- _What needs to be done_
Could you repeat all of the entries below, character for character?

- _Dataset entries_
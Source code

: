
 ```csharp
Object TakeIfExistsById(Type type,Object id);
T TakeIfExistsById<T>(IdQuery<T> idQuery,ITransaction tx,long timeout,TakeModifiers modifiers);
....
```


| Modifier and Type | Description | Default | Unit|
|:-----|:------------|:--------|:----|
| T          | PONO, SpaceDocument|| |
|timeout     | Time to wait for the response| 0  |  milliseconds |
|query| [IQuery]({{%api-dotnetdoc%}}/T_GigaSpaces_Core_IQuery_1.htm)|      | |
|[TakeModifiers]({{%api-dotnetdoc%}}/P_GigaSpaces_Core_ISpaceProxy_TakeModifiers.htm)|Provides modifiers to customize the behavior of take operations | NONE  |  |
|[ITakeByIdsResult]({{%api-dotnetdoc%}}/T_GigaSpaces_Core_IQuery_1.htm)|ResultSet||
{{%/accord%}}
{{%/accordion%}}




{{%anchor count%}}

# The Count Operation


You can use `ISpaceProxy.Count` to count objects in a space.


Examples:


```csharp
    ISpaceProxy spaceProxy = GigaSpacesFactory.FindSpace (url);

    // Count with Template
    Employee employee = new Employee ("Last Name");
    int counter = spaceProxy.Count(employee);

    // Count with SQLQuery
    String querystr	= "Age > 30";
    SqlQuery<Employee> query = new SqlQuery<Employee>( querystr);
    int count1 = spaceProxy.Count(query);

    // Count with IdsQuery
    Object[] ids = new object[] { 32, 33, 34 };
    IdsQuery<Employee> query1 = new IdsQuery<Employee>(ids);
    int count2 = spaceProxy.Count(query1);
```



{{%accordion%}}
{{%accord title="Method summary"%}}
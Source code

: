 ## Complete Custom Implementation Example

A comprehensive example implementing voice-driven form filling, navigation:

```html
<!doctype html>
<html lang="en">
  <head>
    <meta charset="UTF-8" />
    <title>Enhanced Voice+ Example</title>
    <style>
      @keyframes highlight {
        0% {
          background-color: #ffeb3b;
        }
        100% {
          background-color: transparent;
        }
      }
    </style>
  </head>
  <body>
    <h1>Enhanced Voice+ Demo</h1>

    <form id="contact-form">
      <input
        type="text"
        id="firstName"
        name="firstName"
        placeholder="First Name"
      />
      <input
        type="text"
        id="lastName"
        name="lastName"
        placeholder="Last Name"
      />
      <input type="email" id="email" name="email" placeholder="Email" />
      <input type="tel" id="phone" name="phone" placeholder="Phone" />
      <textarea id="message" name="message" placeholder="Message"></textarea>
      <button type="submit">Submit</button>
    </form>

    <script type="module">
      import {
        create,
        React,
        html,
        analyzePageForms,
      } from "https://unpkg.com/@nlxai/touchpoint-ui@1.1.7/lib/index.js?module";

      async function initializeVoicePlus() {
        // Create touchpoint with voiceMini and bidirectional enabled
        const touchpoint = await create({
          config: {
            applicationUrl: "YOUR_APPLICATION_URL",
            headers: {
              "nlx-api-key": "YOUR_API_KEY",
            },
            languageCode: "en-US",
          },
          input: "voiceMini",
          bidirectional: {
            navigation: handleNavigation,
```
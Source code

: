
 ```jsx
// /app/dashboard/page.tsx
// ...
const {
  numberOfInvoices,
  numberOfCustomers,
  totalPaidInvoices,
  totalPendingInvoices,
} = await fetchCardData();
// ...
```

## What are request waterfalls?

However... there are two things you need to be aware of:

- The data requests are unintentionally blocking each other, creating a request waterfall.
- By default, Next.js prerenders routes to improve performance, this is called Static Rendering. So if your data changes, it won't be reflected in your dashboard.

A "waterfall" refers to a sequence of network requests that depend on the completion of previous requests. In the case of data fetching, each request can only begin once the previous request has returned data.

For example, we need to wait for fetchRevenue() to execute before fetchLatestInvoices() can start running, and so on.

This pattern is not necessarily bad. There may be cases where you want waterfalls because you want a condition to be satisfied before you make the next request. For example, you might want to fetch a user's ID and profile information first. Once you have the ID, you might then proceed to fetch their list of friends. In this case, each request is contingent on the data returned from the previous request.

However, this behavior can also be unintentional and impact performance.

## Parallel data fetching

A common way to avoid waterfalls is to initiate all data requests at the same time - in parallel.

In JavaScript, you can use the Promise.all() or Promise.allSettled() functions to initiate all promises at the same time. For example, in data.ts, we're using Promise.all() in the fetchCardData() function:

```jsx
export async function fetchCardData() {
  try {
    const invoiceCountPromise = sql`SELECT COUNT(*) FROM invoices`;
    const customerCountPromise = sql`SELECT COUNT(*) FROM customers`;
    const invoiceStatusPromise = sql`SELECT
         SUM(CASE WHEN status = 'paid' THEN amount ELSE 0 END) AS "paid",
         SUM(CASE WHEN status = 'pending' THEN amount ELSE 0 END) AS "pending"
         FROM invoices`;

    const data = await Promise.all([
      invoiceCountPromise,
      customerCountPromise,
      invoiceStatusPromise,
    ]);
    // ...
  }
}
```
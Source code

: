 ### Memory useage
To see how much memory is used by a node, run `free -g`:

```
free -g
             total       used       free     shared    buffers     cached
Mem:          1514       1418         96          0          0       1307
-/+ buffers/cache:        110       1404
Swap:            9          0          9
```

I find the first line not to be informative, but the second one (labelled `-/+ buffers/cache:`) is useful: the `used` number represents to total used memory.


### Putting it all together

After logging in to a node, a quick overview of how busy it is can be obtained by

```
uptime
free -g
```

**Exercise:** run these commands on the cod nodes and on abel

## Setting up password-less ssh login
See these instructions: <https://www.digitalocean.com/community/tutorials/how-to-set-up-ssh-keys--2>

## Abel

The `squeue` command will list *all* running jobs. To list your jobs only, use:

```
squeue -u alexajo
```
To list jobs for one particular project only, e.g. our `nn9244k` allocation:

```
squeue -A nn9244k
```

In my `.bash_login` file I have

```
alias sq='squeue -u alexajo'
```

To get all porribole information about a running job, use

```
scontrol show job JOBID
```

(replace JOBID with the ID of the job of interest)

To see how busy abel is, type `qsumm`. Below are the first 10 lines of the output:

- _Finished task_
Source code

:
 ```csharp
Object TakeIfExistsById(Type type,Object id);
T TakeIfExistsById<T>(IdQuery<T> idQuery,ITransaction tx,long timeout,TakeModifiers modifiers);
....
```


| Modifier and Type | Description | Default | Unit|
|:-----|:------------|:--------|:----|
| T          | PONO, SpaceDocument|| |
|timeout     | Time to wait for the response| 0  |  milliseconds |
|query| [IQuery]({{%api-dotnetdoc%}}/T_GigaSpaces_Core_IQuery_1.htm)|      | |
|[TakeModifiers]({{%api-dotnetdoc%}}/P_GigaSpaces_Core_ISpaceProxy_TakeModifiers.htm)|Provides modifiers to customize the behavior of take operations | NONE  |  |
|[ITakeByIdsResult]({{%api-dotnetdoc%}}/T_GigaSpaces_Core_IQuery_1.htm)|ResultSet||
{{%/accord%}}
{{%/accordion%}}




{{%anchor count%}}

# The Count Operation


You can use `ISpaceProxy.Count` to count objects in a space.


Examples:


```csharp
    ISpaceProxy spaceProxy = GigaSpacesFactory.FindSpace (url);

    // Count with Template
    Employee employee = new Employee ("Last Name");
    int counter = spaceProxy.Count(employee);

    // Count with SQLQuery
    String querystr	= "Age > 30";
    SqlQuery<Employee> query = new SqlQuery<Employee>( querystr);
    int count1 = spaceProxy.Count(query);

    // Count with IdsQuery
    Object[] ids = new object[] { 32, 33, 34 };
    IdsQuery<Employee> query1 = new IdsQuery<Employee>(ids);
    int count2 = spaceProxy.Count(query1);
```



{{%accordion%}}
{{%accord title="Method summary"%}}
Source code

: ## Complete Custom Implementation Example

A comprehensive example implementing voice-driven form filling, navigation:

```html
<!doctype html>
<html lang="en">
  <head>
    <meta charset="UTF-8" />
    <title>Enhanced Voice+ Example</title>
    <style>
      @keyframes highlight {
        0% {
          background-color: #ffeb3b;
        }
        100% {
          background-color: transparent;
        }
      }
    </style>
  </head>
  <body>
    <h1>Enhanced Voice+ Demo</h1>

    <form id="contact-form">
      <input
        type="text"
        id="firstName"
        name="firstName"
        placeholder="First Name"
      />
      <input
        type="text"
        id="lastName"
        name="lastName"
        placeholder="Last Name"
      />
      <input type="email" id="email" name="email" placeholder="Email" />
      <input type="tel" id="phone" name="phone" placeholder="Phone" />
      <textarea id="message" name="message" placeholder="Message"></textarea>
      <button type="submit">Submit</button>
    </form>

    <script type="module">
      import {
        create,
        React,
        html,
        analyzePageForms,
      } from "https://unpkg.com/@nlxai/touchpoint-ui@1.1.7/lib/index.js?module";

      async function initializeVoicePlus() {
        // Create touchpoint with voiceMini and bidirectional enabled
        const touchpoint = await create({
          config: {
            applicationUrl: "YOUR_APPLICATION_URL",
            headers: {
              "nlx-api-key": "YOUR_API_KEY",
            },
            languageCode: "en-US",
          },
          input: "voiceMini",
          bidirectional: {
            navigation: handleNavigation,
```
Source code

:
 ```jsx
// /app/dashboard/page.tsx
// ...
const {
  numberOfInvoices,
  numberOfCustomers,
  totalPaidInvoices,
  totalPendingInvoices,
} = await fetchCardData();
// ...
```

## What are request waterfalls?

However... there are two things you need to be aware of:

- The data requests are unintentionally blocking each other, creating a request waterfall.
- By default, Next.js prerenders routes to improve performance, this is called Static Rendering. So if your data changes, it won't be reflected in your dashboard.

A "waterfall" refers to a sequence of network requests that depend on the completion of previous requests. In the case of data fetching, each request can only begin once the previous request has returned data.

For example, we need to wait for fetchRevenue() to execute before fetchLatestInvoices() can start running, and so on.

This pattern is not necessarily bad. There may be cases where you want waterfalls because you want a condition to be satisfied before you make the next request. For example, you might want to fetch a user's ID and profile information first. Once you have the ID, you might then proceed to fetch their list of friends. In this case, each request is contingent on the data returned from the previous request.

However, this behavior can also be unintentional and impact performance.

## Parallel data fetching

A common way to avoid waterfalls is to initiate all data requests at the same time - in parallel.

In JavaScript, you can use the Promise.all() or Promise.allSettled() functions to initiate all promises at the same time. For example, in data.ts, we're using Promise.all() in the fetchCardData() function:

```jsx
export async function fetchCardData() {
  try {
    const invoiceCountPromise = sql`SELECT COUNT(*) FROM invoices`;
    const customerCountPromise = sql`SELECT COUNT(*) FROM customers`;
    const invoiceStatusPromise = sql`SELECT
         SUM(CASE WHEN status = 'paid' THEN amount ELSE 0 END) AS "paid",
         SUM(CASE WHEN status = 'pending' THEN amount ELSE 0 END) AS "pending"
         FROM invoices`;

    const data = await Promise.all([
      invoiceCountPromise,
      customerCountPromise,
      invoiceStatusPromise,
    ]);
    // ...
  }
}
```
Source code

: ### Memory useage
To see how much memory is used by a node, run `free -g`:

```
free -g
             total       used       free     shared    buffers     cached
Mem:          1514       1418         96          0          0       1307
-/+ buffers/cache:        110       1404
Swap:            9          0          9
```

I find the first line not to be informative, but the second one (labelled `-/+ buffers/cache:`) is useful: the `used` number represents to total used memory.


### Putting it all together

After logging in to a node, a quick overview of how busy it is can be obtained by

```
uptime
free -g
```

**Exercise:** run these commands on the cod nodes and on abel

## Setting up password-less ssh login
See these instructions: <https://www.digitalocean.com/community/tutorials/how-to-set-up-ssh-keys--2>

## Abel

The `squeue` command will list *all* running jobs. To list your jobs only, use:

```
squeue -u alexajo
```
To list jobs for one particular project only, e.g. our `nn9244k` allocation:

```
squeue -A nn9244k
```

In my `.bash_login` file I have

```
alias sq='squeue -u alexajo'
```

To get all porribole information about a running job, use

```
scontrol show job JOBID
```

(replace JOBID with the ID of the job of interest)

To see how busy abel is, type `qsumm`. Below are the first 10 lines of the output:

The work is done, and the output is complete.